FIG. 8 is a schematic structural diagram of a battery disclosed in an embodiment of the present application;

FIG. 9 is a schematic flowchart of a method for producing a battery cell according to an embodiment of the present application; and

FIG. 10 is a schematic block diagram of an apparatus for producing a battery cell according to an embodiment of the present application.

DESCRIPTION OF EMBODIMENTS

Embodiments of the present application will be further described below in detail with reference to the accompanying drawings and embodiments. The detailed description of the following embodiments and the accompanying drawings are used to exemplarily illustrate principles of the present application, but cannot be used to limit the scope of the present application, that is, the present application is not limited to the described embodiments.
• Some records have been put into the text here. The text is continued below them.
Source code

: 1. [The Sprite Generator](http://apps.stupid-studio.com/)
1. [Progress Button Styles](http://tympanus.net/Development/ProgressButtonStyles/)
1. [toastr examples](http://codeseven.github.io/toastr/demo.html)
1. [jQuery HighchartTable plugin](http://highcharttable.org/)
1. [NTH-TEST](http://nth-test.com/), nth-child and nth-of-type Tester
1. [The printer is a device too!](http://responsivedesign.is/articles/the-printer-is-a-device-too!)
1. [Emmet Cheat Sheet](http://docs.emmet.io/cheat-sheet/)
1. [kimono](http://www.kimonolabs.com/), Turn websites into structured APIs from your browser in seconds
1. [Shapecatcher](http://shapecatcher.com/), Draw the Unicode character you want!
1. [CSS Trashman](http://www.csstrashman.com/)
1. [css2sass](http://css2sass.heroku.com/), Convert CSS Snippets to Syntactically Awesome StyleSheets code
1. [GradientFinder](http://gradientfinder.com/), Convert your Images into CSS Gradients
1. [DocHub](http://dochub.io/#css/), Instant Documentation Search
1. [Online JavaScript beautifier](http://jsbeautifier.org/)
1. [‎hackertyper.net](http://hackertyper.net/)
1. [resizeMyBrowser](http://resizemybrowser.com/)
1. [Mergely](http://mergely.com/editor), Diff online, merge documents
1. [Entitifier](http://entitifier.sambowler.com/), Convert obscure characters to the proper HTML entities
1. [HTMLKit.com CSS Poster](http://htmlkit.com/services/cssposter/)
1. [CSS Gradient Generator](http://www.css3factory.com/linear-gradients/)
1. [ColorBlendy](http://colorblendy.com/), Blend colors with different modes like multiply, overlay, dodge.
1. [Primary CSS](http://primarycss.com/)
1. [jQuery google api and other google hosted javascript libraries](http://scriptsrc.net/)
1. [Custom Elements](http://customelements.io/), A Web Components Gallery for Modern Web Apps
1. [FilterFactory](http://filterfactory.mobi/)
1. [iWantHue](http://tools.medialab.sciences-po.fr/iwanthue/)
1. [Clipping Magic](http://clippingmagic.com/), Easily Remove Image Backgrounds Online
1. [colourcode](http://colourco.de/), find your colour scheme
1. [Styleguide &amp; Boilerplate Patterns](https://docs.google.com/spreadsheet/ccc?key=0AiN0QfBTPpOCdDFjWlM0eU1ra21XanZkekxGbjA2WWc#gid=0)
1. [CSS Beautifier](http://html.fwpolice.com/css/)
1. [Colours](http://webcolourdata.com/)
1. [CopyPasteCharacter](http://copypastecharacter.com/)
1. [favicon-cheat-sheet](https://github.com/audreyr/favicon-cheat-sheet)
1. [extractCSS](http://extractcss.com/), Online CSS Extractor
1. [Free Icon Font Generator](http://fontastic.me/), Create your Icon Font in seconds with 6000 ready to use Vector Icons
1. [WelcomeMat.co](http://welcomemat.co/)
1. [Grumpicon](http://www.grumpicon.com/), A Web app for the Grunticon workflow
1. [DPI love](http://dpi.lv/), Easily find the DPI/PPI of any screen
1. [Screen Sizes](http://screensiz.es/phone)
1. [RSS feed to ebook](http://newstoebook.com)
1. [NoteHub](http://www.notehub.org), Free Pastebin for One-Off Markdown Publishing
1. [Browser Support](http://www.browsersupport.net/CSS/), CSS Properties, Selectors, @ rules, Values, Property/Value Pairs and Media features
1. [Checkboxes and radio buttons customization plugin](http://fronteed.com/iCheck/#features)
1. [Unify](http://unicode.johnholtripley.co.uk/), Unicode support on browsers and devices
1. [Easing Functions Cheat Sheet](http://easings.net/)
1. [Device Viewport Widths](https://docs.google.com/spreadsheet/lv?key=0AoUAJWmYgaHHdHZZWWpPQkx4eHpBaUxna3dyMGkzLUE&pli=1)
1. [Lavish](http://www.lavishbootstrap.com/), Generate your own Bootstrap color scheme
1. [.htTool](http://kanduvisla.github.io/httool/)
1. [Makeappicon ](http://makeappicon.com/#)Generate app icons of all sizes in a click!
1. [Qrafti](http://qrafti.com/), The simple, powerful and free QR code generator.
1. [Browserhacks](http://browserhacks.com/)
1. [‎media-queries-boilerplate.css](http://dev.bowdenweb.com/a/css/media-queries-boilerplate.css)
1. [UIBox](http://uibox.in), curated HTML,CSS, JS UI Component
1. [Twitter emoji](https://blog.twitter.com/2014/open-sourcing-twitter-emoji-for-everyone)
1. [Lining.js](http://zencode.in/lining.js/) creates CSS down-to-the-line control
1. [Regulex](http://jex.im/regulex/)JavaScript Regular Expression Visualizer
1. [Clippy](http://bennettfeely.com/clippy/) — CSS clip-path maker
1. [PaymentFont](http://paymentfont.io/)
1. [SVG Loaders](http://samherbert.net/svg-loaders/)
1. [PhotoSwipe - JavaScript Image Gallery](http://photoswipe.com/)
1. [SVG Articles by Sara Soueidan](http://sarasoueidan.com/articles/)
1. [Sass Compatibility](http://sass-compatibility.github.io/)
In the description of the present application, it should be noted that unless otherwise stated, the meaning of “a plurality of” means two or more, orientations or positional relationships indicated by terms such as “up”, “down”, “left”, “right”, “inside” and “outside” are merely for convenience of describing the present application and for simplifying the description, but not for indicating or implying that an indicated apparatus or element must have a specific orientation and/or must be constructed and operated in a specific orientation, which thus shall not be understood as limitation to the present application. In addition, the terms such as “first”, “second”, and “third” are merely intended for the purpose of description, and shall not be understood as an indication or implication of relative importance. “Vertical” is not strictly vertical, but within the allowable range of error. “Parallel” is not strictly parallel, but within an allowable range of error.

The terms representing directions in the following description are all directions shown in the drawings, which is not for limiting the specific structure of the present application. In the description of the present application, it should be noted that unless otherwise explicitly specified and limited, the terms “installation”, “interconnection” and “connection” should be understood in a broad sense, for example, they may either be a fixed connection, a detachable connection, or an integrated connection; and they may either be a direct connection or an indirect connection through an intermediate medium. Those of ordinary skill in the art may understand the specific meanings of the foregoing terms in the present application according to a specific situation.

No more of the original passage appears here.